A volcano expert who caught the biking bug in Japan has followed his dream by opening a cycling shop in the heart of Denbighshire’s cycling country.
James Ashworth has put a career as a volcanologist on hold to open Kazoku – Japanese for family – Cycles on Denbigh’s Bridge Street and is getting ready for an explosion of interest in the sport.
He puts much of this down to the success of Wales’s first ever Tour De France winner, Geraint Thomas, who clinched cycling’s blue riband event in Paris in July to inspire a new generation of cyclists.
James, a former King’s School, Chester, pupil from Holywell chose Denbigh after checking a popular cycling website and finding that the Vale of Clwyd town was at the heart of many popular road and mountain biking routes.
They include the Road To Hell which starts in Denbigh and climbs a thousand feet to Llyn Brenig and it’s also close to centres of excellence for mountain, trail, BMX and dirt jump biking.
Kazoku Cycles combines repairs and equipment sales with being a coffee shop and an informal hub for cyclists of all kinds and is the kind of unique shop that Denbighshire County Council’s #lovelivelocal campaign promotes as part of the diverse and vibrant shopping experience available on the county’s high streets.
The project is centred on the busy run-up to Christmas and sees James and other retailers across the county featured on a series of videos on social media to praise the quality and variety of shops in Denbighshire.
As part of the #LoveLiveLocal campaign shoppers can support local independent businesses by using the hashtag on Twitter and Facebook to share good experiences they’ve had as well as promote products and services locally they have ‘loved’.
The videos are appearing on social media throughout the run-up to Christmas to help promote shopping locally.
The town’s retail offer appealed to James when he opened this summer and he said: “Denbigh is such a busy town and it has a great variety of shops here and of course it’s at the epicentre of a booming cycling area.
“I didn’t get seriously into cycling until I went to Japan to study volcanology – I had already been to Iceland and was there when there was a major eruption in 2010 which disrupted air travel across Europe.
“Cycling is really popular in Japan. Pretty much everyone has a bike, there are great facilities and the countryside is fantastic.
“But because of the difficulties with the language it’s better – and safer – to ride with people whose language you can understand.
“Many Japanese take their cycling very seriously.
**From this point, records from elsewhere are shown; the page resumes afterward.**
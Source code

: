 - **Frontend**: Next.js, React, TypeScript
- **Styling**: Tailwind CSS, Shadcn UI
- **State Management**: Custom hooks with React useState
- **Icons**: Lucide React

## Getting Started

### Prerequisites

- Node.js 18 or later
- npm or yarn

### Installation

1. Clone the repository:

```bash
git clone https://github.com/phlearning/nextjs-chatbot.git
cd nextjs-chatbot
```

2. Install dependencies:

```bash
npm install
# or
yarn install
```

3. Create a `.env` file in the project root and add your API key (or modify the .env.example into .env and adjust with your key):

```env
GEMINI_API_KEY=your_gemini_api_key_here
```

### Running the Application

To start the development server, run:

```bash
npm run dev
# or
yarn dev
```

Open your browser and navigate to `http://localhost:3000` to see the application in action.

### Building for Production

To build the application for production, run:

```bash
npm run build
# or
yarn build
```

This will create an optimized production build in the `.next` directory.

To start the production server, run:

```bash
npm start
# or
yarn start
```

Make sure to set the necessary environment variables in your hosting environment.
It’s all about racing and not very relaxing.
“I helped form a cycling club for foreign nationals, Cycling Kyoto, and it’s still going and has hundreds of members and it was also because of the language barrier that I learned to repair and build bikes.
“It was quicker to learn than to try to explain to a Japanese bike mechanic what was wrong with my machine and I ended up repairing the bikes of friends and fellow club members.”
It’s a skill that’s standing him in good stead and he said: “At this stage the business is more about repairs but I do sell a couple of different makes of bikes as well and I can put new bikes together so they’re ready to ride for Christmas.
“I also wanted to create the same sort of club atmosphere I’d enjoyed in Japan so I combine the work on the bikes with a café where people can call in and enjoy some quality coffee and cakes and have a chat.
“A lot of those who do are cyclists so it’s a good place to find out what the latest trends are and what people are looking for and it keeps me in touch with the cycling scene.
“I hit upon Denbigh after studying the Strava website which shows the best cycle routes and Denbigh is at the heart of many of them, both the enjoyable relaxing rides and the tough and arduous ones as well so it seemed like a good place to start a bike shop and it’s going really well.
“There are great trails for mountain bikers in the Clwydians, at Llandegla, in Clocaenog Forest and Llangollen and there is Marsh Tracks at Rhyl for BMX riders as well as other styles.
“The local Foel Gasnach Downhill Riders club is also doing a lot for thedownhill mountain bike scene in the area.
“You learn as you go along of course and there have been no shortage of teething problems but nothing we can’t handle!
“The business is just myself and my girlfriend (when she is around to help out!) for the moment and it’s really all about getting established and getting known but I do want to try and cultivate that club atmosphere.
“That’s what makes Kazoku Cycles unique, the fact that it is a place for cyclists to gather and chat over a coffee and if they ask me to repair something or sell them something, I have that available too.
“We’re not just a bike shop – we’re a community too! Our aim is to get people together, and get them out having good times on their bikes.”
Denbighshire County Council’s #LoveLiveLocal 2018 campaign to promote the county’s retail attractions uses the hashtag #LoveLiveLocal across all social networking platforms to encourage shoppers to visit its towns.